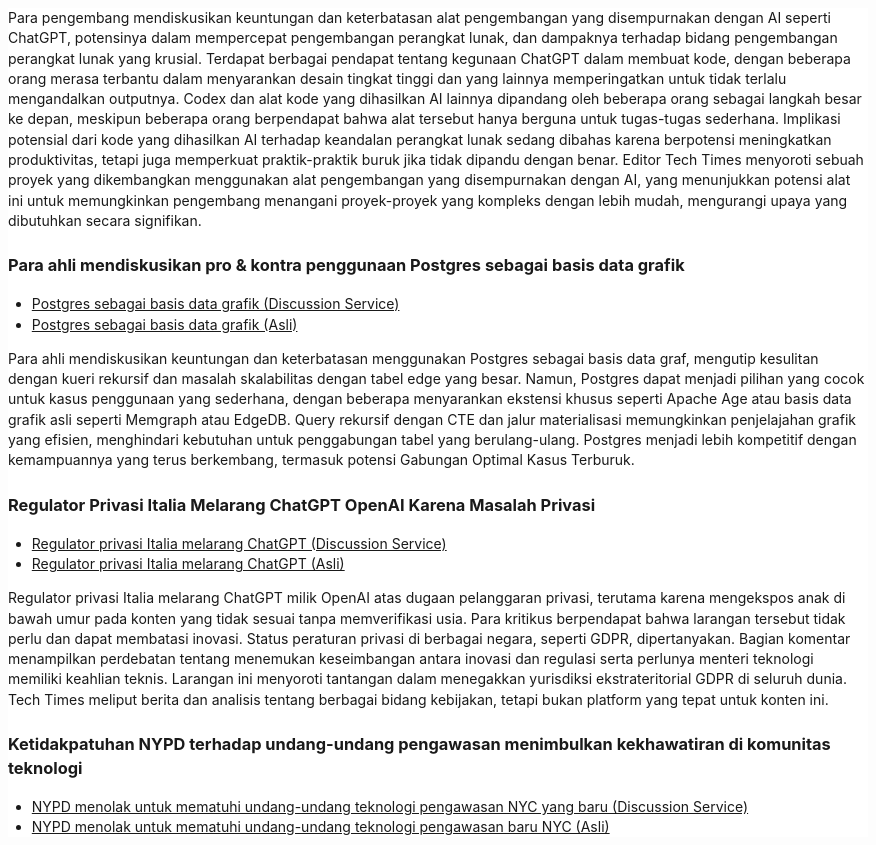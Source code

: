 Para pengembang mendiskusikan keuntungan dan keterbatasan alat pengembangan yang disempurnakan dengan AI seperti ChatGPT, potensinya dalam mempercepat pengembangan perangkat lunak, dan dampaknya terhadap bidang pengembangan perangkat lunak yang krusial. Terdapat berbagai pendapat tentang kegunaan ChatGPT dalam membuat kode, dengan beberapa orang merasa terbantu dalam menyarankan desain tingkat tinggi dan yang lainnya memperingatkan untuk tidak terlalu mengandalkan outputnya. Codex dan alat kode yang dihasilkan AI lainnya dipandang oleh beberapa orang sebagai langkah besar ke depan, meskipun beberapa orang berpendapat bahwa alat tersebut hanya berguna untuk tugas-tugas sederhana. Implikasi potensial dari kode yang dihasilkan AI terhadap keandalan perangkat lunak sedang dibahas karena berpotensi meningkatkan produktivitas, tetapi juga memperkuat praktik-praktik buruk jika tidak dipandu dengan benar. Editor Tech Times menyoroti sebuah proyek yang dikembangkan menggunakan alat pengembangan yang disempurnakan dengan AI, yang menunjukkan potensi alat ini untuk memungkinkan pengembang menangani proyek-proyek yang kompleks dengan lebih mudah, mengurangi upaya yang dibutuhkan secara signifikan.

### Para ahli mendiskusikan pro & kontra penggunaan Postgres sebagai basis data grafik

- [Postgres sebagai basis data grafik (Discussion Service)](http://news.ycombinator.com/item?id=35386948)
- [Postgres sebagai basis data grafik (Asli)](https://www.dylanpaulus.com/posts/postgres-is-a-graph-database/)

Para ahli mendiskusikan keuntungan dan keterbatasan menggunakan Postgres sebagai basis data graf, mengutip kesulitan dengan kueri rekursif dan masalah skalabilitas dengan tabel edge yang besar. Namun, Postgres dapat menjadi pilihan yang cocok untuk kasus penggunaan yang sederhana, dengan beberapa menyarankan ekstensi khusus seperti Apache Age atau basis data grafik asli seperti Memgraph atau EdgeDB. Query rekursif dengan CTE dan jalur materialisasi memungkinkan penjelajahan grafik yang efisien, menghindari kebutuhan untuk penggabungan tabel yang berulang-ulang. Postgres menjadi lebih kompetitif dengan kemampuannya yang terus berkembang, termasuk potensi Gabungan Optimal Kasus Terburuk.

### Regulator Privasi Italia Melarang ChatGPT OpenAI Karena Masalah Privasi

- [Regulator privasi Italia melarang ChatGPT (Discussion Service)](http://news.ycombinator.com/item?id=35385075)
- [Regulator privasi Italia melarang ChatGPT (Asli)](https://www.politico.eu/article/italian-privacy-regulator-bans-chatgpt/)

Regulator privasi Italia melarang ChatGPT milik OpenAI atas dugaan pelanggaran privasi, terutama karena mengekspos anak di bawah umur pada konten yang tidak sesuai tanpa memverifikasi usia. Para kritikus berpendapat bahwa larangan tersebut tidak perlu dan dapat membatasi inovasi. Status peraturan privasi di berbagai negara, seperti GDPR, dipertanyakan. Bagian komentar menampilkan perdebatan tentang menemukan keseimbangan antara inovasi dan regulasi serta perlunya menteri teknologi memiliki keahlian teknis. Larangan ini menyoroti tantangan dalam menegakkan yurisdiksi ekstrateritorial GDPR di seluruh dunia. Tech Times meliput berita dan analisis tentang berbagai bidang kebijakan, tetapi bukan platform yang tepat untuk konten ini.

### Ketidakpatuhan NYPD terhadap undang-undang pengawasan menimbulkan kekhawatiran di komunitas teknologi

- [NYPD menolak untuk mematuhi undang-undang teknologi pengawasan NYC yang baru (Discussion Service)](http://news.ycombinator.com/item?id=35387000)
- [NYPD menolak untuk mematuhi undang-undang teknologi pengawasan baru NYC (Asli)](https://www.dailydot.com/debug/nypd-violating-post-act-inspector-general/)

DIRECTIONS - Give back the material above exactly, but without its images.

RESULT BELOW -
Source code

: Para pengembang mendiskusikan keuntungan dan keterbatasan alat pengembangan yang disempurnakan dengan AI seperti ChatGPT, potensinya dalam mempercepat pengembangan perangkat lunak, dan dampaknya terhadap bidang pengembangan perangkat lunak yang krusial. Terdapat berbagai pendapat tentang kegunaan ChatGPT dalam membuat kode, dengan beberapa orang merasa terbantu dalam menyarankan desain tingkat tinggi dan yang lainnya memperingatkan untuk tidak terlalu mengandalkan outputnya. Codex dan alat kode yang dihasilkan AI lainnya dipandang oleh beberapa orang sebagai langkah besar ke depan, meskipun beberapa orang berpendapat bahwa alat tersebut hanya berguna untuk tugas-tugas sederhana. Implikasi potensial dari kode yang dihasilkan AI terhadap keandalan perangkat lunak sedang dibahas karena berpotensi meningkatkan produktivitas, tetapi juga memperkuat praktik-praktik buruk jika tidak dipandu dengan benar. Editor Tech Times menyoroti sebuah proyek yang dikembangkan menggunakan alat pengembangan yang disempurnakan dengan AI, yang menunjukkan potensi alat ini untuk memungkinkan pengembang menangani proyek-proyek yang kompleks dengan lebih mudah, mengurangi upaya yang dibutuhkan secara signifikan.

### Para ahli mendiskusikan pro & kontra penggunaan Postgres sebagai basis data grafik

- [Postgres sebagai basis data grafik (Discussion Service)](http://news.ycombinator.com/item?id=35386948)
- [Postgres sebagai basis data grafik (Asli)](https://www.dylanpaulus.com/posts/postgres-is-a-graph-database/)

Para ahli mendiskusikan keuntungan dan keterbatasan menggunakan Postgres sebagai basis data graf, mengutip kesulitan dengan kueri rekursif dan masalah skalabilitas dengan tabel edge yang besar. Namun, Postgres dapat menjadi pilihan yang cocok untuk kasus penggunaan yang sederhana, dengan beberapa menyarankan ekstensi khusus seperti Apache Age atau basis data grafik asli seperti Memgraph atau EdgeDB. Query rekursif dengan CTE dan jalur materialisasi memungkinkan penjelajahan grafik yang efisien, menghindari kebutuhan untuk penggabungan tabel yang berulang-ulang. Postgres menjadi lebih kompetitif dengan kemampuannya yang terus berkembang, termasuk potensi Gabungan Optimal Kasus Terburuk.

### Regulator Privasi Italia Melarang ChatGPT OpenAI Karena Masalah Privasi

- [Regulator privasi Italia melarang ChatGPT (Discussion Service)](http://news.ycombinator.com/item?id=35385075)
- [Regulator privasi Italia melarang ChatGPT (Asli)](https://www.politico.eu/article/italian-privacy-regulator-bans-chatgpt/)

Regulator privasi Italia melarang ChatGPT milik OpenAI atas dugaan pelanggaran privasi, terutama karena mengekspos anak di bawah umur pada konten yang tidak sesuai tanpa memverifikasi usia. Para kritikus berpendapat bahwa larangan tersebut tidak perlu dan dapat membatasi inovasi. Status peraturan privasi di berbagai negara, seperti GDPR, dipertanyakan. Bagian komentar menampilkan perdebatan tentang menemukan keseimbangan antara inovasi dan regulasi serta perlunya menteri teknologi memiliki keahlian teknis. Larangan ini menyoroti tantangan dalam menegakkan yurisdiksi ekstrateritorial GDPR di seluruh dunia. Tech Times meliput berita dan analisis tentang berbagai bidang kebijakan, tetapi bukan platform yang tepat untuk konten ini.

### Ketidakpatuhan NYPD terhadap undang-undang pengawasan menimbulkan kekhawatiran di komunitas teknologi

- [NYPD menolak untuk mematuhi undang-undang teknologi pengawasan NYC yang baru (Discussion Service)](http://news.ycombinator.com/item?id=35387000)
- [NYPD menolak untuk mematuhi undang-undang teknologi pengawasan baru NYC (Asli)](https://www.dailydot.com/debug/nypd-violating-post-act-inspector-general/)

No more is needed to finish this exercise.